|Regresé a mi vida anterior|

Un año antes de que la heroína despierte -
La tinta negra goteaba de la pluma fuente sobre el papel. Los bordes de la escritura se extendían. ¡Ay, se corría! Jimin se echó el pelo hacia atrás. Siempre lo llevaba recogido en la nuca porque le molestaba. Estaba rebuscando en sus cajones cuando la goma de pelo que llevaba de más desapareció. Una goma negra con iniciales blancas. La puerta de la oficina de Jimin se abrió de golpe. Sorprendido por la inesperada visita, Jimin evitó la mirada del Gran Duque y se sentó frente a su padre.Toc toc -Me mordí la uña del pulgar con el dedo índice y empezó a salir sangre.

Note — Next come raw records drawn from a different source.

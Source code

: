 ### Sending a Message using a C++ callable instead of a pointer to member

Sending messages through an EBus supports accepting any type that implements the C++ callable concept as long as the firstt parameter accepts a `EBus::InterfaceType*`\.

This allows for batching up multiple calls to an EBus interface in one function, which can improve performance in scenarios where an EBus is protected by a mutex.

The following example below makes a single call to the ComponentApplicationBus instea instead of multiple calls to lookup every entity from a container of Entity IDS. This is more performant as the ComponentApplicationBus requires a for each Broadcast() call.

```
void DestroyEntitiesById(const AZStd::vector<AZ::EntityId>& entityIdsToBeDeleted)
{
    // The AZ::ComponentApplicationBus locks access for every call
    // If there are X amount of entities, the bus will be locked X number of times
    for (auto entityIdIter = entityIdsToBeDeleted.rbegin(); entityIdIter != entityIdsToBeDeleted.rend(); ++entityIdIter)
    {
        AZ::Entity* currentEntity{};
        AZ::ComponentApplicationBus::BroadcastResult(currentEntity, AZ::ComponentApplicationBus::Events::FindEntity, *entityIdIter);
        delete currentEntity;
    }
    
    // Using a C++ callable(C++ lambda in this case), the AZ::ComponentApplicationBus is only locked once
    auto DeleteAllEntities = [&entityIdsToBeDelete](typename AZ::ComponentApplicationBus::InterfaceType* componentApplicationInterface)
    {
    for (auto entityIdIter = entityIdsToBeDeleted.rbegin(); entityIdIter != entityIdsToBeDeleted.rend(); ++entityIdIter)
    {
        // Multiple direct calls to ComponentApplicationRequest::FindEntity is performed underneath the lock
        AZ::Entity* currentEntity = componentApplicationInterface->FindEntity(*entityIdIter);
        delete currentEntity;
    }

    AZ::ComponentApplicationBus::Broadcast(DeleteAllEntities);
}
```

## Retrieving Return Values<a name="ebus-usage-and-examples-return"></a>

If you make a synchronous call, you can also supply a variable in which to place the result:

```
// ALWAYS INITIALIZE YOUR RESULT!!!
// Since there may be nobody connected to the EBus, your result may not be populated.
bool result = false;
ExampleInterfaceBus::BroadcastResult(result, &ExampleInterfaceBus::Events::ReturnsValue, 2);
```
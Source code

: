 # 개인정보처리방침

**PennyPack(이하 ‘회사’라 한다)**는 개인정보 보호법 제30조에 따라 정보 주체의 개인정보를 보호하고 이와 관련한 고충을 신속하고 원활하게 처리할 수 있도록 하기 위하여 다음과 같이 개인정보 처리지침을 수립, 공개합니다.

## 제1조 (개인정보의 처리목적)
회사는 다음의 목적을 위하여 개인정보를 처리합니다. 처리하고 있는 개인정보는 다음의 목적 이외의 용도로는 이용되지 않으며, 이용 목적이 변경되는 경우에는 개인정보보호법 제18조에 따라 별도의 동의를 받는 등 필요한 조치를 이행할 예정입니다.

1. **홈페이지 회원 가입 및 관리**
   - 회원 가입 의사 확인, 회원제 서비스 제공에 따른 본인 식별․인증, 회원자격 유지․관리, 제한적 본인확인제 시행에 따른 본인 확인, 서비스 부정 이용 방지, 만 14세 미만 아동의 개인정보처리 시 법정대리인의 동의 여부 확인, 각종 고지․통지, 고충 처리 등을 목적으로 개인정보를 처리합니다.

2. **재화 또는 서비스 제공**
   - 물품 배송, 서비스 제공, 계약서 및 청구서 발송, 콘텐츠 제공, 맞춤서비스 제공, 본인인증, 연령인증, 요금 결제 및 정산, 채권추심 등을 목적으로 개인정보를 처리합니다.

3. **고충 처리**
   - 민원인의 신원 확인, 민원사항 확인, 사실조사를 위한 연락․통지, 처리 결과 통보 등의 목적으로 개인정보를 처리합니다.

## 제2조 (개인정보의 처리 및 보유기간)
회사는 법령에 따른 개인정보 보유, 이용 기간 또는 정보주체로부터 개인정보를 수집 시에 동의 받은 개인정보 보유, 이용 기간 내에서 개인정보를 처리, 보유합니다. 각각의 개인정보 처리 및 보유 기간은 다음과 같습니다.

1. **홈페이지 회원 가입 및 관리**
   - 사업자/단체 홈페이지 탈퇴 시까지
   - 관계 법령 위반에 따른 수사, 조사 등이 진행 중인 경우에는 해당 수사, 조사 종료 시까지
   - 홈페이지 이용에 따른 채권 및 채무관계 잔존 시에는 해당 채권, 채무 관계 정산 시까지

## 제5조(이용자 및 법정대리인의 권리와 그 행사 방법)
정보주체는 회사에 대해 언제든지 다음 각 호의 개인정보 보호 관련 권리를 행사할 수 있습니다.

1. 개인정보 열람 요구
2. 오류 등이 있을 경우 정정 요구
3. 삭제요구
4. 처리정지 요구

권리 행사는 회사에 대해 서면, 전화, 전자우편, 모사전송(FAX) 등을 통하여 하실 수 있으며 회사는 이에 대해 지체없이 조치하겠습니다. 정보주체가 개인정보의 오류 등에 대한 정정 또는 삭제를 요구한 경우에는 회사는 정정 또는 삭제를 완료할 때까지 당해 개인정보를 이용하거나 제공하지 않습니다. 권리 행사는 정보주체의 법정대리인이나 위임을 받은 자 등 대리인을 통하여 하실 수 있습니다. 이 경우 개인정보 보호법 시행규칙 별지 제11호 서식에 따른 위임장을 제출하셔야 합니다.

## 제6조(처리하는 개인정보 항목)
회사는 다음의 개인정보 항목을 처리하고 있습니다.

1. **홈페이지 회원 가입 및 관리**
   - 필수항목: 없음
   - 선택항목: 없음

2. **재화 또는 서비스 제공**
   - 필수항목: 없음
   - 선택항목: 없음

Prepárate para una audiencia con el Emperador. Es una gran oportunidad, así que debes aprovecharla.
¿Eh? ¿Un público de repente?
Una buena oportunidad. Según el Gran Duque, la princesa casi fue envenenada esta mañana. ¿Envenenamiento? ¿Quién, quién? ¿Cómo se atreve...?
Jimin se mordió el labio inferior y se tragó las preguntas que subían a la punta de su garganta.
Se lo tragó todo. No arruinemos un buen día. Es un día raro. Por eso la princesa está viva. Todavía no, no está muerta. Jimin calmó su corazón acelerado y actuó con la misma obediencia de siempre. No, así no.
Sonrió y saludó al Gran Duque para que éste pudiera verlo.
—Sí. Lo prepararé enseguida.
Tras escuchar la respuesta de Jimin, el Gran Duque se levantó de su asiento con una sonrisa amarga. Abrió la puerta de su despacho y se marchó diciendo:
“Puedo ver la cicatriz.”
“Si me ves una vez más, sabes que no te dejaré pasar”.
Fue un comentario pasajero.
Pero para Jimin, fue un comentario sofocante y autorecriminatorio.
Las pupilas de Jimin temblaron mientras tartamudeaba su respuesta.
“Ah...,... eso... sí... lo siento.”
Tras desaparecer por completo de la vista del Archiduque, Jimin dejó escapar el aliento que había estado conteniendo y se desató el pelo frenéticamente. Solía cubrirse la nuca con el pelo al encontrarse con el Archiduque, pero esta repentina situación lo hizo imposible. Temiendo que otro error pudiera causar problemas, Jimin decidió no volver a recogerse el pelo. La sensación del pelo contra la piel le picaba a veces, pero ¿era eso lo único que importaba?
El estado de ánimo del Gran Duque era el centro de la vida de Jimin todos los días.
Sí, eso es todo...
No sé por qué me siento tan inquieta hoy. Siento que algo me bloquea y me oprime por dentro. Me siento asfixiada.
-
Ha pasado un año desde la última vez que vi a Su Majestad el Emperador.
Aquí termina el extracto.